Between 1939 and 1940, British actor Laurence Olivier broke new ground as a film actor and star in a sequence of landmark performances in classical Hollywood cinema: as a tortured Heathcliff in
Wuthering Heights (William Wyler, 1939), a brooding Maxim de Winter in
Rebecca (Alfred Hitchcock, 1940), and a charming Darcy in
Pride and Prejudice (Robert Z. Leonard, 1940). This thesis argues that Olivier’s performances in these and subsequent Hollywood films depended on not only his much-vaunted abilities as an actor, but, more fundamentally, on an erotically mysterious and ultimately queer masculinity singular among male stars in the classical Hollywood era. It identifies this queerness as crucial to the Hollywood oeuvre Olivier established by these initial, star-making roles, particularly his performances as George Hurstwood in
Carrie (William Wyler, 1952), the Prince in
The Prince and the Showgirl (Laurence Olivier, 1957), Gen. Burgoyne in
The Devil’s Disciple (Guy Hamilton, 1959) and Crassus in
Spartacus (Stanley Kubrick, 1960). Existing scholarship on Olivier offers a myopic understanding of the actor, as it neglects his other Hollywood projects in favour of his Shakespearean works on stage or screen.
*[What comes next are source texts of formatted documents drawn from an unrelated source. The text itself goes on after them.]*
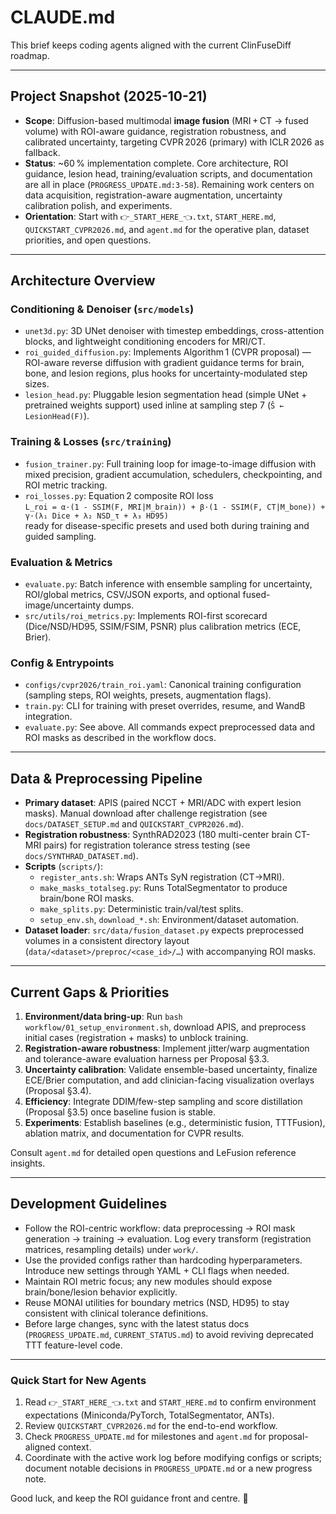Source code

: # CLAUDE.md

This brief keeps coding agents aligned with the current ClinFuseDiff roadmap.

---

## Project Snapshot (2025-10-21)
- **Scope**: Diffusion-based multimodal **image fusion** (MRI + CT → fused volume) with ROI-aware guidance, registration robustness, and calibrated uncertainty, targeting CVPR 2026 (primary) with ICLR 2026 as fallback.
- **Status**: ~60 % implementation complete. Core architecture, ROI guidance, lesion head, training/evaluation scripts, and documentation are all in place (`PROGRESS_UPDATE.md:3-58`). Remaining work centers on data acquisition, registration-aware augmentation, uncertainty calibration polish, and experiments.
- **Orientation**: Start with `👉_START_HERE_👈.txt`, `START_HERE.md`, `QUICKSTART_CVPR2026.md`, and `agent.md` for the operative plan, dataset priorities, and open questions.

---

## Architecture Overview

### Conditioning & Denoiser (`src/models`)
- `unet3d.py`: 3D UNet denoiser with timestep embeddings, cross-attention blocks, and lightweight conditioning encoders for MRI/CT.
- `roi_guided_diffusion.py`: Implements Algorithm 1 (CVPR proposal) — ROI-aware reverse diffusion with gradient guidance terms for brain, bone, and lesion regions, plus hooks for uncertainty-modulated step sizes.
- `lesion_head.py`: Pluggable lesion segmentation head (simple UNet + pretrained weights support) used inline at sampling step 7 (`Ŝ ← LesionHead(F)`).

### Training & Losses (`src/training`)
- `fusion_trainer.py`: Full training loop for image-to-image diffusion with mixed precision, gradient accumulation, schedulers, checkpointing, and ROI metric tracking.
- `roi_losses.py`: Equation 2 composite ROI loss  
  `L_roi = α·(1 - SSIM(F, MRI|M_brain)) + β·(1 - SSIM(F, CT|M_bone)) + γ·(λ₁ Dice + λ₂ NSD_τ + λ₃ HD95)`  
  ready for disease-specific presets and used both during training and guided sampling.

### Evaluation & Metrics
- `evaluate.py`: Batch inference with ensemble sampling for uncertainty, ROI/global metrics, CSV/JSON exports, and optional fused-image/uncertainty dumps.
- `src/utils/roi_metrics.py`: Implements ROI-first scorecard (Dice/NSD/HD95, SSIM/FSIM, PSNR) plus calibration metrics (ECE, Brier).

### Config & Entrypoints
- `configs/cvpr2026/train_roi.yaml`: Canonical training configuration (sampling steps, ROI weights, presets, augmentation flags).
- `train.py`: CLI for training with preset overrides, resume, and WandB integration.
- `evaluate.py`: See above. All commands expect preprocessed data and ROI masks as described in the workflow docs.

---

## Data & Preprocessing Pipeline
- **Primary dataset**: APIS (paired NCCT + MRI/ADC with expert lesion masks). Manual download after challenge registration (see `docs/DATASET_SETUP.md` and `QUICKSTART_CVPR2026.md`).
- **Registration robustness**: SynthRAD2023 (180 multi-center brain CT-MRI pairs) for registration tolerance stress testing (see `docs/SYNTHRAD_DATASET.md`).
- **Scripts** (`scripts/`):
  - `register_ants.sh`: Wraps ANTs SyN registration (CT→MRI).
  - `make_masks_totalseg.py`: Runs TotalSegmentator to produce brain/bone ROI masks.
  - `make_splits.py`: Deterministic train/val/test splits.
  - `setup_env.sh`, `download_*.sh`: Environment/dataset automation.
- **Dataset loader**: `src/data/fusion_dataset.py` expects preprocessed volumes in a consistent directory layout (`data/<dataset>/preproc/<case_id>/…`) with accompanying ROI masks.

---

## Current Gaps & Priorities
1. **Environment/data bring-up**: Run `bash workflow/01_setup_environment.sh`, download APIS, and preprocess initial cases (registration + masks) to unblock training.
2. **Registration-aware robustness**: Implement jitter/warp augmentation and tolerance-aware evaluation harness per Proposal §3.3.
3. **Uncertainty calibration**: Validate ensemble-based uncertainty, finalize ECE/Brier computation, and add clinician-facing visualization overlays (Proposal §3.4).
4. **Efficiency**: Integrate DDIM/few-step sampling and score distillation (Proposal §3.5) once baseline fusion is stable.
5. **Experiments**: Establish baselines (e.g., deterministic fusion, TTTFusion), ablation matrix, and documentation for CVPR results.

Consult `agent.md` for detailed open questions and LeFusion reference insights.

---

## Development Guidelines
- Follow the ROI-centric workflow: data preprocessing → ROI mask generation → training → evaluation. Log every transform (registration matrices, resampling details) under `work/`.
- Use the provided configs rather than hardcoding hyperparameters. Introduce new settings through YAML + CLI flags when needed.
- Maintain ROI metric focus; any new modules should expose brain/bone/lesion behavior explicitly.
- Reuse MONAI utilities for boundary metrics (NSD, HD95) to stay consistent with clinical tolerance definitions.
- Before large changes, sync with the latest status docs (`PROGRESS_UPDATE.md`, `CURRENT_STATUS.md`) to avoid reviving deprecated TTT feature-level code.

---

### Quick Start for New Agents
1. Read `👉_START_HERE_👈.txt` and `START_HERE.md` to confirm environment expectations (Miniconda/PyTorch, TotalSegmentator, ANTs).
2. Review `QUICKSTART_CVPR2026.md` for the end-to-end workflow.
3. Check `PROGRESS_UPDATE.md` for milestones and `agent.md` for proposal-aligned context.
4. Coordinate with the active work log before modifying configs or scripts; document notable decisions in `PROGRESS_UPDATE.md` or a new progress note.

Good luck, and keep the ROI guidance front and centre. 🚀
Against such neglect, the thesis is comprised of seven case studies, which, taken together, reveal a continuous, if varied, trajectory of a subversive sexual presence central to his Hollywood career. This thesis deploys Eve Kosofsky Sedgwick’s foundational concept of
the closet to identify and decode a
closetedness in each of Olivier’s performances, to argue for their queer sensibilities. Each case study textually analyses Olivier’s performance by bringing various accounts of gender and desire in dialogue with central concepts in queer theory as well as biographical material and archival resources. In exploring the queerness underlying Olivier’s Hollywood performances, this thesis offers a fundamental reassessment of the cultural, social, and aesthetic impact of a figure central to modern conceptions of acting.